Another reason to read is an insight from Charles Rosen (from his book Piano Notes): relying solely on ear to know how a piece sounds implies that one will always hear the piece through the filter of the player’s interpretation. It as though one is hearing someone read out words rather than reading it themselves and inevitably, their own interpretation and perspective on the work comes through. In short, if we want to know what the composer is saying, we should learn their language.
With this in mind, I decided to be honest with myself and change things. In the paraphrased words of Elizabeth Bennett, if I am bad at something, it is because I did not take the trouble to practice it. And so, I decided to take the trouble of practising it.

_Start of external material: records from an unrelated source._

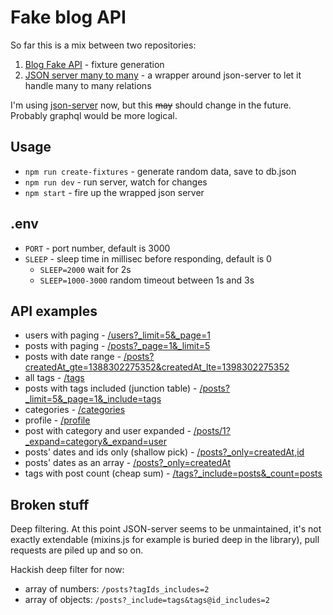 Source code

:# Fake blog API

So far this is a mix between two repositories:

1. [Blog Fake API](https://github.com/matheusazzi/blog-fake-api) - fixture generation
2. [JSON server many to many](https://github.com/jimschubert/json-server-many-to-many) -
   a wrapper around json-server to let it handle many to many relations

I'm using [json-server](https://github.com/typicode/json-server) now,
but this ~~may~~ should change in the future. Probably graphql would be more logical.

## Usage

- `npm run create-fixtures` - generate random data, save to db.json
- `npm run dev` - run server, watch for changes
- `npm start` - fire up the wrapped json server

## .env

- `PORT` - port number, default is 3000
- `SLEEP` - sleep time in millisec before responding, default is 0
  - `SLEEP=2000` wait for 2s
  - `SLEEP=1000-3000` random timeout between 1s and 3s

## API examples

- users with paging -
  [/users?_limit=5&_page=1](http://localhost:3000/users?_limit=5&_page=1)
- posts with paging -
  [/posts?_page=1&_limit=5](http://localhost:3000/posts?_page=1&_limit=5)
- posts with date range -
  [/posts?createdAt_gte=1388302275352&createdAt_lte=1398302275352](http://localhost:3000/posts?createdAt_gte=1388302275352&createdAt_lte=1398302275352)
- all tags -
  [/tags](http://localhost:3000/tags)
- posts with tags included (junction table) -
  [/posts?_limit=5&_page=1&_include=tags](http://localhost:3000/posts?_limit=5&_page=1&_include=tags)
- categories -
  [/categories](http://localhost:3000/categories)
- profile -
  [/profile](http://localhost:3000/profile)
- post with category and user expanded -
  [/posts/1?_expand=category&_expand=user](http://localhost:3000/posts/1?_expand=category&_expand=user)
- posts' dates and ids only (shallow pick) -
  [/posts?_only=createdAt,id](http://localhost:3000/posts?_only=createdAt,id)
- posts' dates as an array -
  [/posts?_only=createdAt](http://localhost:3000/posts?_only=createdAt)
- tags with post count (cheap sum) -
  [/tags?_include=posts&_count=posts](http://localhost:3000/tags?_include=posts&_count=posts)

## Broken stuff

Deep filtering. At this point JSON-server seems to be unmaintained, it's not exactly extendable (mixins.js for example is buried deep in the library), pull requests are piled up and so on.

Hackish deep filter for now:

- array of numbers: `/posts?tagIds_includes=2`
- array of objects: `/posts?_include=tags&tags@id_includes=2`
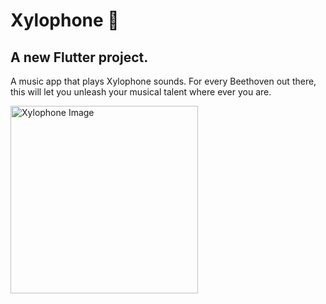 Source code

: # Xylophone 🎹

## A new Flutter project.

A music app that plays Xylophone sounds. For every Beethoven out there, this will let you unleash your musical talent where ever you are. 


<img src="https://github.com/raj-jondhale/xylophone/assets/128236746/d3caeda9-df19-490a-85f4-185661af711a" alt="Xylophone Image" width="300">


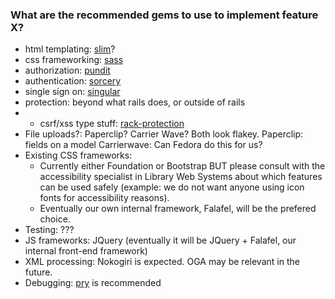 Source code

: ### What are the recommended gems to use to implement feature X?

* html templating: [slim](http://slim-lang.com)?
* css frameworking: [sass](http://sass-lang.com)
* authorization: [pundit](https://github.com/elabs/pundit)
* authentication: [sorcery](http://rubygems.org/gems/sorcery)
* single sign on: [singular](http://gems.www.lib.umich.edu/)
* protection: beyond what rails does, or outside of rails
* * csrf/xss type stuff: [rack-protection](https://github.com/sinatra/rack-protection)
* File uploads?: Paperclip? Carrier Wave? Both look flakey.
   Paperclip: fields on a model
   Carrierwave: 
   Can Fedora do this for us?
* Existing CSS frameworks:
    * Currently either Foundation or Bootstrap BUT please consult with the accessibility specialist in Library Web Systems about which features can be used safely (example: we do not want anyone using icon fonts for accessibility reasons).
    * Eventually our own internal framework, Falafel, will be the prefered choice.
* Testing: ???
* JS frameworks: JQuery (eventually it will be JQuery + Falafel, our internal front-end framework)
* XML processing: Nokogiri is expected.  OGA may be relevant in the future.
* Debugging: [pry](http://pryrepl.org/) is recommended
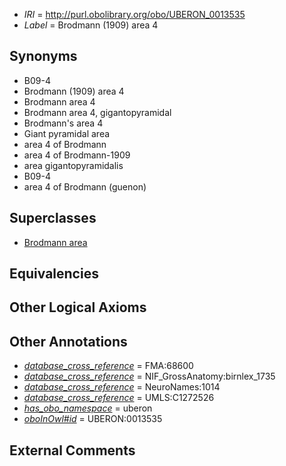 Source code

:  * *IRI* = http://purl.obolibrary.org/obo/UBERON_0013535
 * *Label* = Brodmann (1909) area 4

## Synonyms

 * B09-4
 * Brodmann (1909) area 4
 * Brodmann area 4
 * Brodmann area 4, gigantopyramidal
 * Brodmann's area 4
 * Giant pyramidal area
 * area 4 of Brodmann
 * area 4 of Brodmann-1909
 * area gigantopyramidalis
 * B09-4
 * area 4 of Brodmann (guenon)

## Superclasses

 * [Brodmann area](../../UBERON/29/UBERON_0013529.md)

## Equivalencies


## Other Logical Axioms


## Other Annotations

 * *[database_cross_reference](../../ef/oboInOwl#hasDbXref.md)* = FMA:68600
 * *[database_cross_reference](../../ef/oboInOwl#hasDbXref.md)* = NIF_GrossAnatomy:birnlex_1735
 * *[database_cross_reference](../../ef/oboInOwl#hasDbXref.md)* = NeuroNames:1014
 * *[database_cross_reference](../../ef/oboInOwl#hasDbXref.md)* = UMLS:C1272526
 * *[has_obo_namespace](../../ce/oboInOwl#hasOBONamespace.md)* = uberon
 * *[oboInOwl#id](../../id/oboInOwl#id.md)* = UBERON:0013535

## External Comments

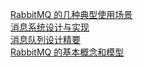 [RabbitMQ 的几种典型使用场景](http://weekly.manong.io/bounce?url=http%3A%2F%2Fm.oschina.net%2Fblog%2F618058&aid=5310&nid=106)  
[消息系统设计与实现](http://weekly.manong.io/bounce?url=https%3A%2F%2Fcnodejs.org%2Ftopic%2F56485dd8b68278b07f982804&aid=5727&nid=111)  
[消息队列设计精要](http://weekly.manong.io/bounce?url=http%3A%2F%2Ftech.meituan.com%2Fmq-design.html&aid=6747&nid=125)  
[RabbitMQ 的基本概念和模型](http://weekly.manong.io/bounce?url=http%3A%2F%2Ftoutiao.io%2Fj%2Fxfpfml&aid=7338&nid=133)  
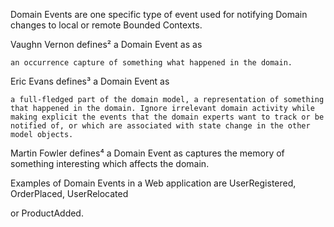 Domain Events are one specific type of event used for notifying Domain changes to local or remote Bounded Contexts. 

Vaughn Vernon defines² a Domain Event as as 



    an occurrence capture of something what happened in the domain.



Eric Evans defines³ a Domain Event as 



    a full-fledged part of the domain model, a representation of something that happened in the domain. Ignore irrelevant domain activity while making explicit the events that the domain experts want to track or be notified of, or which are associated with state change in the other model objects.



Martin Fowler defines⁴ a Domain Event as captures the memory of something interesting which affects the domain.



Examples of Domain Events in a Web application are UserRegistered, OrderPlaced, UserRelocated

or ProductAdded.

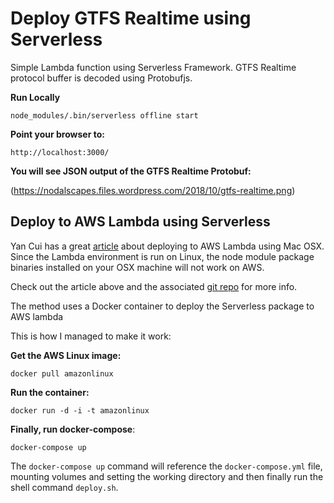 # Deploy GTFS Realtime using Serverless

Simple Lambda function using Serverless Framework. GTFS Realtime protocol buffer is decoded using Protobufjs.

**Run Locally**

`node_modules/.bin/serverless offline start`

**Point your browser to:**

`http://localhost:3000/`

**You will see JSON output of the GTFS Realtime Protobuf:**

(https://nodalscapes.files.wordpress.com/2018/10/gtfs-realtime.png)

## Deploy to AWS Lambda using Serverless

Yan Cui has a great [article](https://hackernoon.com/using-protocol-buffers-with-api-gateway-and-aws-lambda-22c3804f3e76) about deploying to AWS Lambda using Mac OSX. Since the Lambda environment is run on Linux, the node module package binaries installed on your OSX machine will not work on AWS.

Check out the article above and the associated [git repo](https://github.com/theburningmonk/lambda-protobuf-demo) for more info.

The method uses a Docker container to deploy the Serverless package to AWS lambda

This is how I managed to make it work:

**Get the AWS Linux image:**

`docker pull amazonlinux`

**Run the container:**

`docker run -d -i -t amazonlinux`

**Finally, run docker-compose**:

`docker-compose up`

The `docker-compose up` command will reference the `docker-compose.yml` file, mounting volumes and setting the working directory and then finally run the shell command `deploy.sh`.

I’ve come to realise that a little bit of effort goes a long way. I began by simply picking up easy pieces with the intention of only reading them. Hence, I would only play them once and keep moving. In addition to this, I had my handy app on the iPad, Music Tutor, which gave me sight-reading quizzes when I couldn’t play at night. I kept hungering for new pieces, pieces I’d never heard and was curious about, and kept stumbling through playing them solely by sight. I was realistic in my choices – for example I sight-read Traumerie but not did try to sight-read a Chopin étude. I kept pressing on despite mistakes and stumbles – part of sight-reading is to read through and not memorise.
One day I picked up the second movement of the Mozart sonata and decided just to read it. I had read it a few months ago when it refused to stick and didn’t get past the first page. This time, I got through the entire thing in a single reading, much to my disbelief. I read it again the following day.
The result? I had just learned an entire movement of a Mozart sonata in two days. By the end of that week, I had memorised most of it since it would be a part of my performance repertoire. It was a good feeling! Rather than losing time on the notes, I could spend it on tweaks, refinements and interpretation. And at the end of the day, I had a beautiful movement added to my repertoire. Yesterday, I poked around reading a Chopin Ballade and a Beethoven sonata – much tougher of course, but not as tough as it used to be.
There is no new lesson to be had here – like every other time, music rewards whatever you practice in. Furthermore, it is important to hone all the skills for piano playing. A good ear with bad sight-reading is no better than a weak ear with good reading skills. As musicians, we need both. And even the most talented people practice and work to improve their weaknesses. In that sense, practice never goes away – our unique strengths and weakness only change what we need to work on.